Over the past year (and through several releases), Apache Impala (incubating) has added numerous new features and performance enhancements better enabling high-performance SQL analytics over big data. Thus, it is time again for an update to the Impala cookbook, which contains best practices for these new features, updated guidelines, and more detailed examples.
Note: This cookbook does not yet capture best practices for the major new advancements available with the recent GA of Kudu. Stay tuned for some upcoming blogs for more details.
As the leader for powering modern analytic database workloads, Impala continues to be used by an increasing number of enterprises to support large-scale, multi-user BI and analytic use cases. The Impala cookbook has been one of the most popular resources to help these Impala users best tune their system. This latest update to the Impala cookbook now includes additional details from the technology advancements and learnings over the past year to help you get the most out of Impala.

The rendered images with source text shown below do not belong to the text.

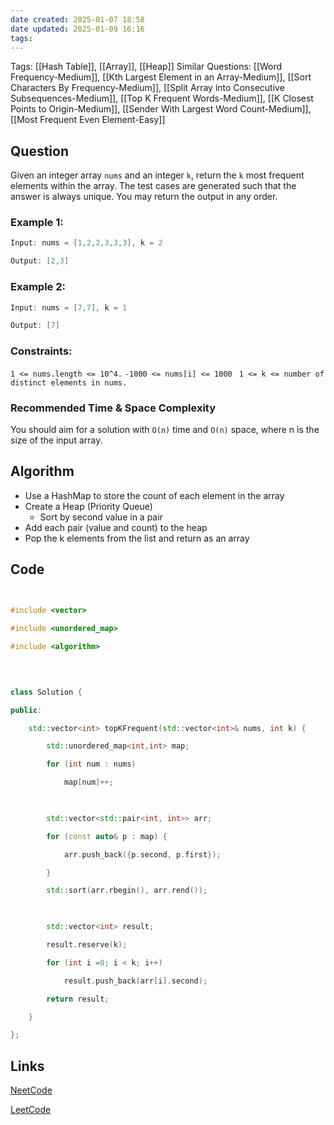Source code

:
 ```yaml
---
date created: 2025-01-07 18:58
date updated: 2025-01-09 16:16
tags:
---
```


Tags: [[Hash Table]], [[Array]], [[Heap]]
Similar Questions: [[Word Frequency-Medium]], [[Kth Largest Element in an Array-Medium]], [[Sort Characters By Frequency-Medium]], [[Split Array into Consecutive Subsequences-Medium]], [[Top K Frequent Words-Medium]], [[K Closest Points to Origin-Medium]], [[Sender With Largest Word Count-Medium]], [[Most Frequent Even Element-Easy]]

## Question

Given an integer array `nums` and an integer `k`, return the  `k` most frequent elements within the array.
The test cases are generated such that the answer is always unique.
You may return the output in any order.

### Example 1:

```java
Input: nums = [1,2,2,3,3,3], k = 2

Output: [2,3]

```

### Example 2:

```java
Input: nums = [7,7], k = 1

Output: [7]

```

### Constraints:

`1 <= nums.length <= 10^4.`
`-1000 <= nums[i] <= 1000`
`  1 <= k <= number of distinct elements in nums. `

### Recommended Time & Space Complexity

You should aim for a solution with `O(n)` time and `O(n)` space, where n is the size of the input array.

## Algorithm
- Use a HashMap to store the count of each element in the array 
- Create a Heap (Priority Queue) 
	- Sort by second value in a pair 
- Add each pair (value and count) to the heap
- Pop the k elements from the list and return as an array

## Code

```C++
  

#include <vector>

#include <unordered_map>

#include <algorithm>  

  
  

class Solution {

public:

    std::vector<int> topKFrequent(std::vector<int>& nums, int k) {

        std::unordered_map<int,int> map;

        for (int num : nums)

            map[num]++;

  

        std::vector<std::pair<int, int>> arr;

        for (const auto& p : map) {

            arr.push_back({p.second, p.first});

        }

        std::sort(arr.rbegin(), arr.rend());

  

        std::vector<int> result;

        result.reserve(k);

        for (int i =0; i < k; i++)

            result.push_back(arr[i].second);

        return result;

    }

};
```

## Links

[NeetCode](https://neetcode.io/problems/top-k-elements-in-list)

[LeetCode](https://leetcode.com/problems/top-k-frequent-elements/description/)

Highlights of the topics that have been updated include:
- Query tuning and performance
- Runtime filters: how they work, and how to tune them
- Codegen: more operations are now supported
- Nested types
- Updated benchmarking results (compute stats, sorting, writing speed)
- New guidelines about catalog metadata, incremental stats
- Cluster sizing
- KDC capacity consideration
- Connection storm handling
We also removed some outdated topics and guidelines that are no longer needed with the latest releases of Impala.
The goal of the best practices guide is to provide practical advice based on our collective experiences with Impala to help you quickly adopt and successfully take advantage of the latest features. Happy cooking!